Okay, so I am not a Haskell programmer, but I am absolutely intrigued by a lot of the ideas behind Haskell and am looking into learning it. But I\'m stuck at square one: I can\'

Answer 1

The article you link is based on sigfpe's article, which uses a flipped definition of bind:

The first thing is that I've flipped the definition of bind and written it as the word 'bind' whereas it's normally written as the operator >>=. So bind f x is normally written as x >>= f.

So, the Haskell bind takes a value enclosed in a monad, and returns a function, which takes a function and then calls it with the extracted value. I might be using non-precise terminology, so maybe better with code.

You have:

sine x = (sin x,     "sine was called.")
cube x = (x * x * x, "cube was called.")

Now, translating your JS bind (Haskell does automatic currying, so calling bind f returns a function that takes a tuple, and then pattern matching takes care of unpacking it into x and s, I hope that's understandable):

bind f (x, s) = (y, s ++ t)
                where (y, t) = f x

You can see it working:

*Main> :t sine
sine :: Floating t => t -> (t, [Char])
*Main> :t bind sine
bind sine :: Floating t1 => (t1, [Char]) -> (t1, [Char])
*Main> (bind sine . bind cube) (3, "")
(0.956375928404503,"cube was called.sine was called.")

Now, let's reverse arguments of bind:

bind' (x, s) f = (y, s ++ t)
                 where (y, t) = f x

You can clearly see it's still doing the same thing, but with a bit different syntax:

*Main> bind' (bind' (3, "") cube) sine
(0.956375928404503,"cube was called.sine was called.")

Now, Haskell has a syntax trick that allows you to use any function as an infix operator.
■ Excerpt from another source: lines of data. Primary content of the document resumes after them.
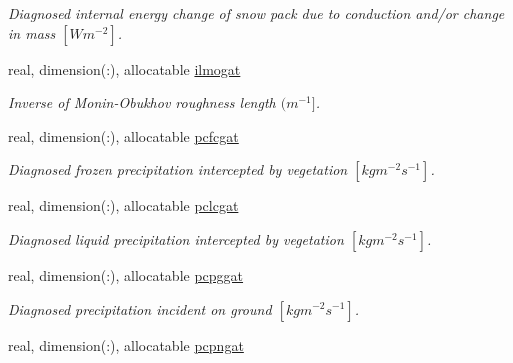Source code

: \begin{DoxyCompactItemize}
\begin{DoxyCompactList}\small\item\em Diagnosed internal energy change of snow pack due to conduction and/or change in mass $[W m^{-2} ]$. \end{DoxyCompactList}\item 
\hypertarget{structclass__statevars_1_1class__gather_af2e193934d263ff67fe66ae2d23771b7}{}real, dimension(\+:), allocatable \hyperlink{structclass__statevars_1_1class__gather_af2e193934d263ff67fe66ae2d23771b7}{ilmogat}\label{structclass__statevars_1_1class__gather_af2e193934d263ff67fe66ae2d23771b7}

\begin{DoxyCompactList}\small\item\em Inverse of Monin-\/\+Obukhov roughness length $(m^{-1} ]$. \end{DoxyCompactList}\item 
\hypertarget{structclass__statevars_1_1class__gather_a08661070d9c7a79b31d2e5732bf220c4}{}real, dimension(\+:), allocatable \hyperlink{structclass__statevars_1_1class__gather_a08661070d9c7a79b31d2e5732bf220c4}{pcfcgat}\label{structclass__statevars_1_1class__gather_a08661070d9c7a79b31d2e5732bf220c4}

\begin{DoxyCompactList}\small\item\em Diagnosed frozen precipitation intercepted by vegetation $[kg m^{-2} s^{-1} ]$. \end{DoxyCompactList}\item 
\hypertarget{structclass__statevars_1_1class__gather_a0d8251aa5a86826505b6a68eec13427c}{}real, dimension(\+:), allocatable \hyperlink{structclass__statevars_1_1class__gather_a0d8251aa5a86826505b6a68eec13427c}{pclcgat}\label{structclass__statevars_1_1class__gather_a0d8251aa5a86826505b6a68eec13427c}

\begin{DoxyCompactList}\small\item\em Diagnosed liquid precipitation intercepted by vegetation $[kg m^{-2} s^{-1} ]$. \end{DoxyCompactList}\item 
\hypertarget{structclass__statevars_1_1class__gather_a20ed03141ce6379d3fa9dc518cad8a84}{}real, dimension(\+:), allocatable \hyperlink{structclass__statevars_1_1class__gather_a20ed03141ce6379d3fa9dc518cad8a84}{pcpggat}\label{structclass__statevars_1_1class__gather_a20ed03141ce6379d3fa9dc518cad8a84}

\begin{DoxyCompactList}\small\item\em Diagnosed precipitation incident on ground $[kg m^{-2} s^{-1} ]$. \end{DoxyCompactList}\item 
\hypertarget{structclass__statevars_1_1class__gather_a7f4fed35946fa137a85b458c02dea913}{}real, dimension(\+:), allocatable \hyperlink{structclass__statevars_1_1class__gather_a7f4fed35946fa137a85b458c02dea913}{pcpngat}\label{structclass__statevars_1_1class__gather_a7f4fed35946fa137a85b458c02dea913}


\end{DoxyCompactItemize}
So you can write:

*Main> (3, "") `bind'` cube `bind'` sine
(0.956375928404503,"cube was called.sine was called.")

Now rename bind' to >>= ((3, "") >>= cube >>= sine) and you've got what you were looking for. As you can see, with this definition, you can effectively get rid of the separate composition operator.

Translating the new thing back into JavaScript would yield something like this (notice that again, I only reverse the argument order):

var bind = function(tuple) {
    return function(f) {
        var x  = tuple[0],
            s  = tuple[1],
            fx = f(x),
            y  = fx[0],
            t  = fx[1];

        return [y, s + t];
    };
};

// ugly, but it's JS, after all
var f = function(x) { return bind(bind(x)(cube))(sine); }

f([3, ""]); // [0.956375928404503, "cube was called.sine was called."]

Hope this helps, and not introduces more confusion — the point is that those two bind definitions are equivalent, only differing in call syntax.